Army judge, Col. Denise Lind handed down her ruling during Manning's sentencing hearing at Ft. Meade, Md. on Wednesday, according to news reports.
Army prosecutors argued that, by making that information public, Manning essentially hand-delivered U.S. state secrets to American adversaries like al Qaeda, the Taliban and other global terrorist organizations.
But Lind did find Manning guilty on five counts of espionage and five federal counts of theft, as well as various lesser charges. He had already pleaded guilty to 10 other offenses prior to the July verdict.
The convictions carried a maximum sentence of 136 years in federal prison.
Reports say that Manning will be eligible for parole after serving one third of the full sentence. With four years time served, he could be up for parole in as soon as 10 years.
Before Wednesday's sentencing, Manning publicly apologized for his actions, saying he never intended to harm American forces or U.S. national security.
"I’m sorry that my actions hurt people. I’m sorry that they hurt the United States. At the time of the decision, as you know, I was dealing with a lot of issues, issues that are ongoing," Manning said during a presentencing hearing earlier this month.
He said his disclosures to the website were meant to "to help people, not hurt people," but acknowledged the decision was wrong.
Weeks before Lind's decision on Wednesday, she decided to consolidate the charges rather than sentence Manning on each individual crime.
That move reduced the prison time Manning was facing from 136 years to 90, before Lind eventually decided to sentence Manning to 35 years in military prison.
The information that Manning leaked included classified State Department cables between Washington and various diplomatic outposts.

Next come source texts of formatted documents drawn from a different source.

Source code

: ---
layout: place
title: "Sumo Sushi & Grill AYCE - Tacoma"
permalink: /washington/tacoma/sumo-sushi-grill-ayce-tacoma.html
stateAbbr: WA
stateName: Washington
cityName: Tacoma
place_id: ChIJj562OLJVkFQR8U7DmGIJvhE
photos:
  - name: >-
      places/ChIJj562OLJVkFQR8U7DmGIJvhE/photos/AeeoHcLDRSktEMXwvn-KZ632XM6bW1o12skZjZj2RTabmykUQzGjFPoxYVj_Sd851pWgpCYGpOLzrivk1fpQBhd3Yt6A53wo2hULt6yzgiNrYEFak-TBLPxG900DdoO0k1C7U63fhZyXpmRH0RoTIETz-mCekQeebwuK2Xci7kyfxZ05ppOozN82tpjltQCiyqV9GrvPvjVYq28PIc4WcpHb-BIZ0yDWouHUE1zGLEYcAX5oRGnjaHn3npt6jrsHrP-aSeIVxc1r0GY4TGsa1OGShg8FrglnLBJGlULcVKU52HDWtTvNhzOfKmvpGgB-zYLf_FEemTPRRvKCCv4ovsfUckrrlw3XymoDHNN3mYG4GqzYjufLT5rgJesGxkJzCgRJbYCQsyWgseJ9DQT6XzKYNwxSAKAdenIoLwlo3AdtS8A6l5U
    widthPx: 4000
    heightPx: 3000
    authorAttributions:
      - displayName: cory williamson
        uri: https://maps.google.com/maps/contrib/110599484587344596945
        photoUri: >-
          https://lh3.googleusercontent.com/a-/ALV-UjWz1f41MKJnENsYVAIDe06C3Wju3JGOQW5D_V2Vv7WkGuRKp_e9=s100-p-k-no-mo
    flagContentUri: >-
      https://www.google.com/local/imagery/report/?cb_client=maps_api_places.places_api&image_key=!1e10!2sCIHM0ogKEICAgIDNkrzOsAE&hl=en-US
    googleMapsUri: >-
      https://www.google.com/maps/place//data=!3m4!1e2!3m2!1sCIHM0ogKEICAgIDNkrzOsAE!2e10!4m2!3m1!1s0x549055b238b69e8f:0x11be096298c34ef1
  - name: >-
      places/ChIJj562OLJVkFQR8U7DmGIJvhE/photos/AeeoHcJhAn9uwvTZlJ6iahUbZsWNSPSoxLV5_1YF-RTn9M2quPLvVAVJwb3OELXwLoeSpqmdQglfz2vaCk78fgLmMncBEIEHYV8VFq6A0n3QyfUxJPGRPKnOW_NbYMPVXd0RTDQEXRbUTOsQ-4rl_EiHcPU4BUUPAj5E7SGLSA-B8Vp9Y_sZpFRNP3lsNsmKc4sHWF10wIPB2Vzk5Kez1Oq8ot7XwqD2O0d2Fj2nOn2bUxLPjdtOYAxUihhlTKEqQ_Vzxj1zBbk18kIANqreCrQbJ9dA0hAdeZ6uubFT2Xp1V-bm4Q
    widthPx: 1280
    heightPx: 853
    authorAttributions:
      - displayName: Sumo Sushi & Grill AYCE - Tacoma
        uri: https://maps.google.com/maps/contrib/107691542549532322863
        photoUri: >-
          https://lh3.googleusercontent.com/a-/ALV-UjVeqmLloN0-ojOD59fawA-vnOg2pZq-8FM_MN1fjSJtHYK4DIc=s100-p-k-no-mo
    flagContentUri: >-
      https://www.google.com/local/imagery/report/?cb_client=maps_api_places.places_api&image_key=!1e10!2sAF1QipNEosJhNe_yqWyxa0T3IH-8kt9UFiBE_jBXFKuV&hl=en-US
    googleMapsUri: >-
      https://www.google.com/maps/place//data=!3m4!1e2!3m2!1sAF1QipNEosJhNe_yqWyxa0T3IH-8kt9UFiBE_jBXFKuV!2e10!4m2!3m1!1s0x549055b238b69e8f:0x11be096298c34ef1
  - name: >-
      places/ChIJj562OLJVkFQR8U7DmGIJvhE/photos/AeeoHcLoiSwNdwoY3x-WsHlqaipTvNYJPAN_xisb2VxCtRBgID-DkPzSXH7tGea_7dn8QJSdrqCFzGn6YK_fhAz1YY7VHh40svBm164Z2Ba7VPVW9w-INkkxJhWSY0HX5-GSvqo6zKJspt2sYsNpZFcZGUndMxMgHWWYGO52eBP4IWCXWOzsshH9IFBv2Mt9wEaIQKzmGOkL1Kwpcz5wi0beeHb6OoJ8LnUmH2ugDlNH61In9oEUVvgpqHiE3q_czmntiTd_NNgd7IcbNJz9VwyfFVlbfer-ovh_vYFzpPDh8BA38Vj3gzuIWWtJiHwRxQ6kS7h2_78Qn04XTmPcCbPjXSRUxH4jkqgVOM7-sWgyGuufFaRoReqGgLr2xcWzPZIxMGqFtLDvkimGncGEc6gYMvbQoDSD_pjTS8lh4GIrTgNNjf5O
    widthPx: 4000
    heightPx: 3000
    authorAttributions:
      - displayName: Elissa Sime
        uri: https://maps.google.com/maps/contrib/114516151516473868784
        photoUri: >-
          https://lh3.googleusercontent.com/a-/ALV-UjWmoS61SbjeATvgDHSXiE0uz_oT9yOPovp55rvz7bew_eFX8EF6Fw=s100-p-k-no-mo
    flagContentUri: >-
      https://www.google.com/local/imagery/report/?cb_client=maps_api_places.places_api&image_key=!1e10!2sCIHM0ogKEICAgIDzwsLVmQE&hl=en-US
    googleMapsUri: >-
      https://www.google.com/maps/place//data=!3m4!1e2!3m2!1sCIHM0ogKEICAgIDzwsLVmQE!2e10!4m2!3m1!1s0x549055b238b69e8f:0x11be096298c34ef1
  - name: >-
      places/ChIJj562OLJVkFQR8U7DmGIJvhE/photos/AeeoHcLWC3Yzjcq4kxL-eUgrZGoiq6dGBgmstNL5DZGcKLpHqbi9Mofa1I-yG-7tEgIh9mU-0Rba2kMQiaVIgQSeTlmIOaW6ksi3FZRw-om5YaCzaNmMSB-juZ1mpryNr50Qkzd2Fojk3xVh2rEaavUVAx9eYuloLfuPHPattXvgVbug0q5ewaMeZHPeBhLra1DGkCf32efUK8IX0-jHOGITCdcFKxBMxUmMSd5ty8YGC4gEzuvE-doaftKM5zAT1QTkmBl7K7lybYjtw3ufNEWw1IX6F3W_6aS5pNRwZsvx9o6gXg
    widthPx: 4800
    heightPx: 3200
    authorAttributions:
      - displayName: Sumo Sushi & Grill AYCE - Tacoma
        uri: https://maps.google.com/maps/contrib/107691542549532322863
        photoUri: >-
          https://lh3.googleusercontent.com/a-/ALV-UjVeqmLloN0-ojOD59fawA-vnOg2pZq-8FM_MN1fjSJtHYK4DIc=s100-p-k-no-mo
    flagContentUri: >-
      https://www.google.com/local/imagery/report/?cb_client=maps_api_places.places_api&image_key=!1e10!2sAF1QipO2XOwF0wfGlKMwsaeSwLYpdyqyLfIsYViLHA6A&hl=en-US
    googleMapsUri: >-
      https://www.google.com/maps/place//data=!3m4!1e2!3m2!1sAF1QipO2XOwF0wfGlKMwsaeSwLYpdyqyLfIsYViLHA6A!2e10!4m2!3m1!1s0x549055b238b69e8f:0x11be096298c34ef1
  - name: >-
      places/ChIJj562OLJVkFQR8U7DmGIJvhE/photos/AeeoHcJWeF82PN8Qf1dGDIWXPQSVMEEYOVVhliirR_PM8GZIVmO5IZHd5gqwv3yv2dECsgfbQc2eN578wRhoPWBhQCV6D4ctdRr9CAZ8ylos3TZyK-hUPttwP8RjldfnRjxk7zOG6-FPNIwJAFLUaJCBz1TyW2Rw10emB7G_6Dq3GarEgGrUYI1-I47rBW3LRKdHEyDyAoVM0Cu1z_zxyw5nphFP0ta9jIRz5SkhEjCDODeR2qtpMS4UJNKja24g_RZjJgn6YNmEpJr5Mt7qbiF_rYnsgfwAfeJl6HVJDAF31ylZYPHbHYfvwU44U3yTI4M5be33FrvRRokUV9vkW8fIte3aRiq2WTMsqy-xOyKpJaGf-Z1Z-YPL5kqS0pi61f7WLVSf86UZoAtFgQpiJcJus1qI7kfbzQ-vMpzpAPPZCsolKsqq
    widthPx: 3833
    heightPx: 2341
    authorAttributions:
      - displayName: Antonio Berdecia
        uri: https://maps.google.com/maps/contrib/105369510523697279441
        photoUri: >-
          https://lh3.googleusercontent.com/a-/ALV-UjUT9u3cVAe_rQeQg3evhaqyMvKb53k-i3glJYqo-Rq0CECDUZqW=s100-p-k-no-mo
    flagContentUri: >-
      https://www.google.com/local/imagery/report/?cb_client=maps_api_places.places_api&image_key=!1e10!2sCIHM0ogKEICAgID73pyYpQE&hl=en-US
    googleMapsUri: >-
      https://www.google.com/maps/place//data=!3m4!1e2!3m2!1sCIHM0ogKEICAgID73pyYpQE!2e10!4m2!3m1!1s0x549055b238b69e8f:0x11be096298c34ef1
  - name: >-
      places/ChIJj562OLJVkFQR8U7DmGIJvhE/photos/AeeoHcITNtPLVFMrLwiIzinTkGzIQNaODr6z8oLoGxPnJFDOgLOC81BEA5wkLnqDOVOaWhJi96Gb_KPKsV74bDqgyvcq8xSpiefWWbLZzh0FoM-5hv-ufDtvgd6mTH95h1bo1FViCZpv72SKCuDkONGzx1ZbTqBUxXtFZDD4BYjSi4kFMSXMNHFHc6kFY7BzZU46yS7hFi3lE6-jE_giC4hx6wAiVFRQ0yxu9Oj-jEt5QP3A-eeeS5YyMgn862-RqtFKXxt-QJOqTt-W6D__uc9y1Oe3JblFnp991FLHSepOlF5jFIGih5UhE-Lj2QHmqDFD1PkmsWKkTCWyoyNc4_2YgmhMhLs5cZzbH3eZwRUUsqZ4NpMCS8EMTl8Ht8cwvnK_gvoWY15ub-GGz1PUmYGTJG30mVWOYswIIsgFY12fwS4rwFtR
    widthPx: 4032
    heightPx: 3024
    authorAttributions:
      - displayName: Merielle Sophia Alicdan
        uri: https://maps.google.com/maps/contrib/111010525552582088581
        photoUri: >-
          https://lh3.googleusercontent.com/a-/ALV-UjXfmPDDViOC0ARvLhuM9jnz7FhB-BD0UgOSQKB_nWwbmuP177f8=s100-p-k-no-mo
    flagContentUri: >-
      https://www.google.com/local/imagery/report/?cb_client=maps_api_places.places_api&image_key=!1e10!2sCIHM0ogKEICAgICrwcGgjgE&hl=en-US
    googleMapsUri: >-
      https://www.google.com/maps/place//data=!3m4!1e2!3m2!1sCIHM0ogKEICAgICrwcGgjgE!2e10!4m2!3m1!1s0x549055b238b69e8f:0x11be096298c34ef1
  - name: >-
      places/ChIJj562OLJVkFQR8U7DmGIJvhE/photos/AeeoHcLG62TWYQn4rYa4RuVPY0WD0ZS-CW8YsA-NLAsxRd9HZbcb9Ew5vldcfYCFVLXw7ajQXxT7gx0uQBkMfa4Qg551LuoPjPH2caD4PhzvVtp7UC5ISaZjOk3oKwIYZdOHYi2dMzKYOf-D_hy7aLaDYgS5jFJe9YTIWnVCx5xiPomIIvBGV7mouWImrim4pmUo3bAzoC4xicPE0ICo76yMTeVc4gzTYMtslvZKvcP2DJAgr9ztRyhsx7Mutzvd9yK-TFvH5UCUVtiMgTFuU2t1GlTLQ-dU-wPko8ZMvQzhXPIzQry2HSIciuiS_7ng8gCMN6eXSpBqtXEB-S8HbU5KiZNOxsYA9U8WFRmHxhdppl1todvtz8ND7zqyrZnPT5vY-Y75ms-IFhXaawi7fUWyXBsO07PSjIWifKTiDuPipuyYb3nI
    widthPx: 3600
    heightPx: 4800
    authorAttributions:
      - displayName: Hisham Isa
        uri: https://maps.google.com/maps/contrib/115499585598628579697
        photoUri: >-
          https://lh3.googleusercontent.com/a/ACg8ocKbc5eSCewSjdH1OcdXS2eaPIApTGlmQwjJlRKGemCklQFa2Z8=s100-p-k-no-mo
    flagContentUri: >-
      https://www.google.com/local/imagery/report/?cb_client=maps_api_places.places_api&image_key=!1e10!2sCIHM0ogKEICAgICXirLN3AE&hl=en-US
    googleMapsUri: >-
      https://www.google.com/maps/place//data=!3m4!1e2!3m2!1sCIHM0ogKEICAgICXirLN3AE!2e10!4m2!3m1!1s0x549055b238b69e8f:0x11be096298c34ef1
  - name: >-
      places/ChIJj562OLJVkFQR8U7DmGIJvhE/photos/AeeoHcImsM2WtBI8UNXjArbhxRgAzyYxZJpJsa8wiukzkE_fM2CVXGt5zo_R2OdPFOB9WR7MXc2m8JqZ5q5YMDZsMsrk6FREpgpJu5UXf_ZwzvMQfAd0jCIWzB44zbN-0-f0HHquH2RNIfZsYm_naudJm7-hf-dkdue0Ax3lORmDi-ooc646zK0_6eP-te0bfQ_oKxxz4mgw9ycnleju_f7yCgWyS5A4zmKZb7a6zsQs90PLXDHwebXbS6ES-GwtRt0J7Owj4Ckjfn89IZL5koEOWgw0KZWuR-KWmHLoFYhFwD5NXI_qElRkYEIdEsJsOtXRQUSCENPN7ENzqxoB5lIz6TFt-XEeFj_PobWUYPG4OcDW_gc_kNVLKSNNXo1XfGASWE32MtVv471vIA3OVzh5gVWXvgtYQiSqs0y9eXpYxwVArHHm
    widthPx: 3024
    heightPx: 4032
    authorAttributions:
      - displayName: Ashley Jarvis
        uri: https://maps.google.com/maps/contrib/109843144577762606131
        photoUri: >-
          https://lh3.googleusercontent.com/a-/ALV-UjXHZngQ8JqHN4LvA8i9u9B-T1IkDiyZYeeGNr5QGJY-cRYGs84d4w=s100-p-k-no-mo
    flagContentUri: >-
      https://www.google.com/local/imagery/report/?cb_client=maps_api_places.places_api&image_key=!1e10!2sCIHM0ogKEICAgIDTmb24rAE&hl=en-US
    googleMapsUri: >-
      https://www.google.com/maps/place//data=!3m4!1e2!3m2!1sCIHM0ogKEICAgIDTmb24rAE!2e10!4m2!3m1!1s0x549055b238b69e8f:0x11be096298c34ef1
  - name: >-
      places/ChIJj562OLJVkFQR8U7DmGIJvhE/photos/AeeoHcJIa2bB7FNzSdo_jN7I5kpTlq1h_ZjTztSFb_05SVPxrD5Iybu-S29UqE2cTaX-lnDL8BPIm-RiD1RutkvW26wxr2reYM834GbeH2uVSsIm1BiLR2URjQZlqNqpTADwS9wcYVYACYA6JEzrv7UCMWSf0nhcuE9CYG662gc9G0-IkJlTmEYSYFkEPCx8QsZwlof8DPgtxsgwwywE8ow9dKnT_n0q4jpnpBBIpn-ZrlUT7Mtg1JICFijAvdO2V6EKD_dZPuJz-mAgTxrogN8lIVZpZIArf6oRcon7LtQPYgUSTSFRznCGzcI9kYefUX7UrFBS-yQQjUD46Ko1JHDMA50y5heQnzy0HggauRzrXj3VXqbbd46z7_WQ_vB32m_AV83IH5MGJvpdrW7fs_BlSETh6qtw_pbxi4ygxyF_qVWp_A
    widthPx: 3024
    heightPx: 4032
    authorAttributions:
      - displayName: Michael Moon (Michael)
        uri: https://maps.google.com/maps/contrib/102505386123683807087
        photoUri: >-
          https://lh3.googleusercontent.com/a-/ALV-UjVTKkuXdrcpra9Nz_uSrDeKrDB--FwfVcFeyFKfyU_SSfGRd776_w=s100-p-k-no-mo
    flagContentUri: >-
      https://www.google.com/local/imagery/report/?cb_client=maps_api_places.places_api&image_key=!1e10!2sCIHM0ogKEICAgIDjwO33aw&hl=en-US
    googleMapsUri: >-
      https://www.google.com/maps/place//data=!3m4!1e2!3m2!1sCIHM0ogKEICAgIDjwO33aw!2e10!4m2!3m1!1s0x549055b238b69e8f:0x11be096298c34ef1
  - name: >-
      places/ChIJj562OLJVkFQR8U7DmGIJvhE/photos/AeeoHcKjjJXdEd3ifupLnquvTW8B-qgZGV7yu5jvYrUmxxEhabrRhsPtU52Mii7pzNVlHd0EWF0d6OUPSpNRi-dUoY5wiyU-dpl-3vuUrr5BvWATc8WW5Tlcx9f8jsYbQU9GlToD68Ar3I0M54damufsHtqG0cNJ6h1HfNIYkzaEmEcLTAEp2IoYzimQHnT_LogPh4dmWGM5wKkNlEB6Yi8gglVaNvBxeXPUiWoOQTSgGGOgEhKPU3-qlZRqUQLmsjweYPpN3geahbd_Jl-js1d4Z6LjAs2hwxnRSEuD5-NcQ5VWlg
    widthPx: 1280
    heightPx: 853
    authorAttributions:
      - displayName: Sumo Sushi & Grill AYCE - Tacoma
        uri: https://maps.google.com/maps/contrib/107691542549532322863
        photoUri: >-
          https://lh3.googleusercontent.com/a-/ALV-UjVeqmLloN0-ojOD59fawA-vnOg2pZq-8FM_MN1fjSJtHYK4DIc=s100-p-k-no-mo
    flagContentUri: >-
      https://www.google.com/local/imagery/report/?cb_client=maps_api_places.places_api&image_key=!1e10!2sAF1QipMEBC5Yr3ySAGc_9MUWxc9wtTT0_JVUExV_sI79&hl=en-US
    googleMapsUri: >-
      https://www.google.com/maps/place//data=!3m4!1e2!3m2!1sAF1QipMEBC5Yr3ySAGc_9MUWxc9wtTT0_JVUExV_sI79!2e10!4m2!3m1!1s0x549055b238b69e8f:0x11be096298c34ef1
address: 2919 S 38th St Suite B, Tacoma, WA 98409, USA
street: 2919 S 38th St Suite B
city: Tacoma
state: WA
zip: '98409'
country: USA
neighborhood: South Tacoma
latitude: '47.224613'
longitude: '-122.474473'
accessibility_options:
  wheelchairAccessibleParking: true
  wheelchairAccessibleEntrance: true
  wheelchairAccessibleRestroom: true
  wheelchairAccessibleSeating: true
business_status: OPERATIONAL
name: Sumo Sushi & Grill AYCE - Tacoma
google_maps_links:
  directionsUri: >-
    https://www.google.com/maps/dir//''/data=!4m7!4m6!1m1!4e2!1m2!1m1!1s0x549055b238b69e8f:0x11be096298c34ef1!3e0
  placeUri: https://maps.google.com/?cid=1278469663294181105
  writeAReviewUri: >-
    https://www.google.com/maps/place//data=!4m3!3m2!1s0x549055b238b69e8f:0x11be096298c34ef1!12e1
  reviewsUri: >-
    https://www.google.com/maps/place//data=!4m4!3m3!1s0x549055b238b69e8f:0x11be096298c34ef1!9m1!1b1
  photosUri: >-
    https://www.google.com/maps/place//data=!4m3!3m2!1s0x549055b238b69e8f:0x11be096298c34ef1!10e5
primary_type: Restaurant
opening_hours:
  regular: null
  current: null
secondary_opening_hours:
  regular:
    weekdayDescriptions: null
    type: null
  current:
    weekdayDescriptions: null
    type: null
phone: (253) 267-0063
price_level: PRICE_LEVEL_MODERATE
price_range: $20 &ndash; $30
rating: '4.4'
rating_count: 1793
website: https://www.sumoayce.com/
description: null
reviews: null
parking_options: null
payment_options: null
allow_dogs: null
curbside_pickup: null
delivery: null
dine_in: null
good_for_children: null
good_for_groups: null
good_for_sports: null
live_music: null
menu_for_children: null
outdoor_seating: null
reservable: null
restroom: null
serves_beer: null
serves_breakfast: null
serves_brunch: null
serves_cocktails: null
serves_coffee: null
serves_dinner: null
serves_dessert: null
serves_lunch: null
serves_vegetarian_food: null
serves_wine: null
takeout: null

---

Manning also sent classified video of U.S. air strikes in Iraq where civilians were injured or killed.
He provided a video that showed American attack helicopters firing on foreign journalists in Iraq when a news crew was mistaken for a group of insurgents.
Manning supporters claim his actions shed much-needed light on flawed American diplomatic, military and intelligence operations.
Civil rights activists claim Manning had been subjected to cruel and unusual punishment since being taken into custody in 2010 and is being unfairly persecuted by the Obama administration for disclosing the information.
"This is a sad day for Bradley Manning, but it's also a sad day for all Americans who depend on brave whistleblowers and a free press for a fully informed public debate," Ben Wizner, director of the Speech, Privacy and Technology Project at the American Civil Liberties Union, said in a statement Wednesday.
"A legal system that doesn't distinguish between leaks to the press in the public interest and treason against the nation will not only produce unjust results, but will deprive the public of ... democratic accountability," he added.